━━━ Records to process ━━━

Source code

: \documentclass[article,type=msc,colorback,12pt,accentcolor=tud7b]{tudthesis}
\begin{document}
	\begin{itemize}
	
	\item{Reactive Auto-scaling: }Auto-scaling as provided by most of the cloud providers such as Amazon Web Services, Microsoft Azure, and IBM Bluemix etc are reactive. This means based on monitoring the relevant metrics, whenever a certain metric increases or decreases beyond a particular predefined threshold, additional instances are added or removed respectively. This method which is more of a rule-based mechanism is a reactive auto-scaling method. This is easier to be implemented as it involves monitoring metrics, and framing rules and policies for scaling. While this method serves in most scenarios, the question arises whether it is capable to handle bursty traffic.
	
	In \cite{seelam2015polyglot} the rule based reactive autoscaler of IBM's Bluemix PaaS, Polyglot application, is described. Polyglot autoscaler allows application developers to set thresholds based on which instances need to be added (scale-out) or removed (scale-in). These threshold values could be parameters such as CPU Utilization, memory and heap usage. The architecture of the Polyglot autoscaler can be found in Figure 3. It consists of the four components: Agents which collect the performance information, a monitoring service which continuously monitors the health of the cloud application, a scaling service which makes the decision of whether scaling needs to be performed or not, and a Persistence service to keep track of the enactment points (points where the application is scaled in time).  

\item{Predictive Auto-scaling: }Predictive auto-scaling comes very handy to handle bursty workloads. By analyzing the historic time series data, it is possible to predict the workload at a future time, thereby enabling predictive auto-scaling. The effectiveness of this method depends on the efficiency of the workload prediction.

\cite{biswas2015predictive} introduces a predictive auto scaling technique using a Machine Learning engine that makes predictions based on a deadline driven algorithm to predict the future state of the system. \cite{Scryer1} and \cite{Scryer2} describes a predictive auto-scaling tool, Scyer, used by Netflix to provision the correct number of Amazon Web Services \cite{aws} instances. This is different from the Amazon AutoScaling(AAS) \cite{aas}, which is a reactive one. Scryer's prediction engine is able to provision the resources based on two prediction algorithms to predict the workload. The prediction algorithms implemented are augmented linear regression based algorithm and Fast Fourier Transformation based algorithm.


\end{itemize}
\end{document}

━━━

Starting at the line above that holds "handle bursty traffic." and ending at the line that holds "the workload prediction.", transcribe each line exactly and include no other lines.

**Result of the task:**
	\item{Reactive Auto-scaling: }Auto-scaling as provided by most of the cloud providers such as Amazon Web Services, Microsoft Azure, and IBM Bluemix etc are reactive. This means based on monitoring the relevant metrics, whenever a certain metric increases or decreases beyond a particular predefined threshold, additional instances are added or removed respectively. This method which is more of a rule-based mechanism is a reactive auto-scaling method. This is easier to be implemented as it involves monitoring metrics, and framing rules and policies for scaling. While this method serves in most scenarios, the question arises whether it is capable to handle bursty traffic.
	
	In \cite{seelam2015polyglot} the rule based reactive autoscaler of IBM's Bluemix PaaS, Polyglot application, is described. Polyglot autoscaler allows application developers to set thresholds based on which instances need to be added (scale-out) or removed (scale-in). These threshold values could be parameters such as CPU Utilization, memory and heap usage. The architecture of the Polyglot autoscaler can be found in Figure 3. It consists of the four components: Agents which collect the performance information, a monitoring service which continuously monitors the health of the cloud application, a scaling service which makes the decision of whether scaling needs to be performed or not, and a Persistence service to keep track of the enactment points (points where the application is scaled in time).  

\item{Predictive Auto-scaling: }Predictive auto-scaling comes very handy to handle bursty workloads. By analyzing the historic time series data, it is possible to predict the workload at a future time, thereby enabling predictive auto-scaling. The effectiveness of this method depends on the efficiency of the workload prediction.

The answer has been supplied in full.